Niestety mamy to nieszczęście, że znajdujemy się na linii - mówiąc w cudzysłowie - wpływów Cracovii i Wisły i po każdym meczu, po derbach, po różnych zawieruchach my obrywamy - mówi.
Waldemar Domański, szef Pogromców Bazgrołów i Zespołu zadaniowego ds. Ograniczenia Bazgrołów w Krakowie wandali nazywa bardzo dosadnie.

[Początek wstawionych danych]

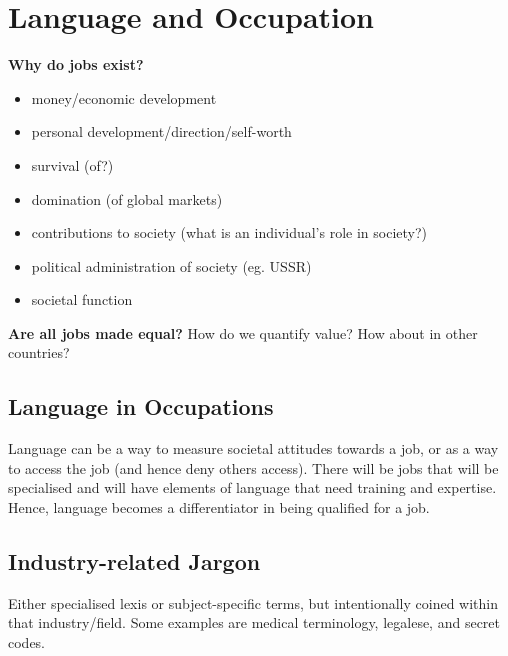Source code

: \documentclass[../main.tex]{subfiles}
\begin{document}
\section{Language and Occupation}

\textbf{Why do jobs exist?}
\begin{itemize}
	\item money/economic development
	\item personal development/direction/self-worth
	\item survival (of?)
	\item domination (of global markets)
	\item contributions to society (what is an individual's role in society?)
	\item political administration of society (eg. USSR)
	\item societal function
\end{itemize}

\textbf{Are all jobs made equal?} How do we quantify value? How about in other countries? 


\subsection{Language in Occupations}
Language can be a way to measure societal attitudes towards a job, or as a way to access the job (and hence deny others access). There will be jobs that will be specialised and will have elements of language that need training and expertise. Hence, language becomes a differentiator in being qualified for a job.

\subsection{Industry-related Jargon}
Either specialised lexis or subject-specific terms, but intentionally coined within that industry/field. Some examples are medical terminology, legalese, and secret codes.
\end{document}
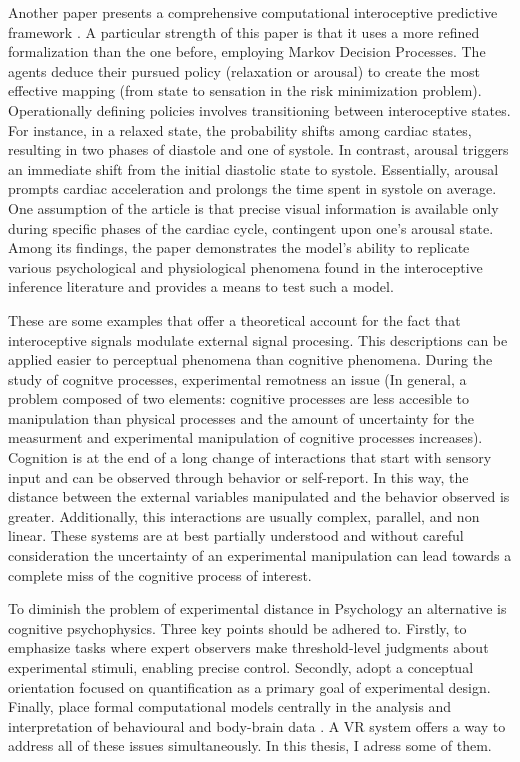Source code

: \documentclass[12pt,oneside,openright]{report}
\begin{document}
Another paper presents a comprehensive computational interoceptive predictive framework \parencite{Allen2022}. A particular strength of this paper is that it uses a more refined formalization than the one before, employing Markov Decision Processes. The agents deduce their pursued policy (relaxation or arousal) to create the most effective mapping (from state to sensation in the risk minimization problem). Operationally defining policies involves transitioning between interoceptive states. For instance, in a relaxed state, the probability shifts among cardiac states, resulting in two phases of diastole and one of systole. In contrast, arousal triggers an immediate shift from the initial diastolic state to systole. Essentially, arousal prompts cardiac acceleration and prolongs the time spent in systole on average. One assumption of the article is that precise visual information is available only during specific phases of the cardiac cycle, contingent upon one's arousal state. Among its findings, the paper demonstrates the model's ability to replicate various psychological and physiological phenomena found in the interoceptive inference literature and provides a means to test such a model.

These are some examples that offer a theoretical account for the fact that interoceptive signals modulate external signal procesing. This descriptions can be applied easier to perceptual phenomena than cognitive phenomena. During the study of cognitve processes, experimental remotness an issue (In general, a problem composed of two elements: cognitive processes are less accesible to manipulation than physical processes and the amount of uncertainty for the measurment and experimental manipulation of cognitive processes increases). Cognition is at the end of a long change of interactions that start with sensory input and can be observed through behavior or self-report. In this way, the distance between the external variables manipulated and the behavior observed is greater. Additionally, this interactions are usually complex, parallel, and non linear. These systems are at best partially understood and without careful consideration the uncertainty of an experimental manipulation can lead towards a complete miss of the cognitive process of interest\parencite{WASKOM2019100}.

To diminish the problem of experimental distance in Psychology an alternative is cognitive psychophysics. Three key points should be adhered to. Firstly, to emphasize tasks where expert observers make threshold-level judgments about experimental stimuli, enabling precise control. Secondly, adopt a conceptual orientation focused on quantification as a primary goal of experimental design. Finally, place formal computational models centrally in the analysis and interpretation of behavioural and body-brain data \parencite{WASKOM2019100}. A VR system offers a way to address all of these issues simultaneously. In this thesis, I adress some of them. 
\end{document}
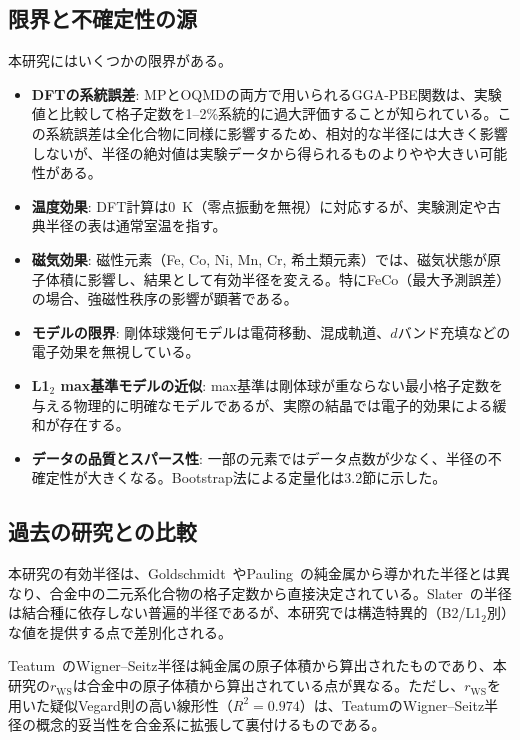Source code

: \documentclass[a4paper,10pt,5p]{elsarticle}
\begin{document}
\subsection{限界と不確定性の源}
本研究にはいくつかの限界がある。
\begin{itemize}
\setlength{\parskip}{0cm}
\setlength{\itemsep}{0cm}
    \item \textbf{DFTの系統誤差}: MPとOQMDの両方で用いられるGGA-PBE関数は、実験値と比較して格子定数を1--2\%系統的に過大評価することが知られている。この系統誤差は全化合物に同様に影響するため、相対的な半径には大きく影響しないが、半径の絶対値は実験データから得られるものよりやや大きい可能性がある。
    \item \textbf{温度効果}: DFT計算は0~K（零点振動を無視）に対応するが、実験測定や古典半径の表は通常室温を指す。
    \item \textbf{磁気効果}: 磁性元素（Fe, Co, Ni, Mn, Cr, 希土類元素）では、磁気状態が原子体積に影響し、結果として有効半径を変える。特にFeCo（最大予測誤差）の場合、強磁性秩序の影響が顕著である。
    \item \textbf{モデルの限界}: 剛体球幾何モデルは電荷移動、混成軌道、$d$バンド充填などの電子効果を無視している。
    \item \textbf{L1$_2$ max基準モデルの近似}: max基準は剛体球が重ならない最小格子定数を与える物理的に明確なモデルであるが、実際の結晶では電子的効果による緩和が存在する。
    \item \textbf{データの品質とスパース性}: 一部の元素ではデータ点数が少なく、半径の不確定性が大きくなる。Bootstrap法による定量化は3.2節に示した。
\end{itemize}


\subsection{過去の研究との比較}
本研究の有効半径は、Goldschmidt~\cite{goldschmidt1927}やPauling~\cite{pauling1947}の純金属から導かれた半径とは異なり、合金中の二元系化合物の格子定数から直接決定されている。Slater~\cite{slater1964atomic}の半径は結合種に依存しない普遍的半径であるが、本研究では構造特異的（B2/L1$_2$別）な値を提供する点で差別化される。

Teatum~\cite{teatum1960}のWigner--Seitz半径は純金属の原子体積から算出されたものであり、本研究の$r_\mathrm{WS}$は合金中の原子体積から算出されている点が異なる。ただし、$r_\mathrm{WS}$を用いた疑似Vegard則の高い線形性（$R^2 = 0.974$）は、TeatumのWigner--Seitz半径の概念的妥当性を合金系に拡張して裏付けるものである。
\end{document}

Graficiarz, to często artysta a "obszczymurek" to taki człowiek, który zostawia ślady po sobie, często niezbyt piękne, więc takie określenie bardzo tu pasuje. Ta szkoła była przez nich nękana, oni zostawiali po sobie słowne i nie tylko ekskrementy. Dlatego przystępujemy do usuwania tego bałaganu graficznego i wymalujemy najdłuższą, bo 120-metrową flagę Polski - mówi.
Uczniowie akcją Pogromców Bazgrołów byli zachwyceni.
W zasadzie nie ma ściany, która nie byłaby pomalowana bazgrołami. Trochę się ich przez lata uzbierało. Sporo pracy przed nami, cała szkoła do pomalowania, ludzie niszczą, a szkoda. Fajnie, bo można się wymigać od lekcji, ale też fajnie będzie zobaczyć, za kilka lat to, że zostało coś z tego naszego malowania - mówią.
Według danych Pogromców Bazgrołów, za pieniądze przeznaczane na usuwanie pseudograffiti w całym kraju, można by kupić kilka myśliwców F-16.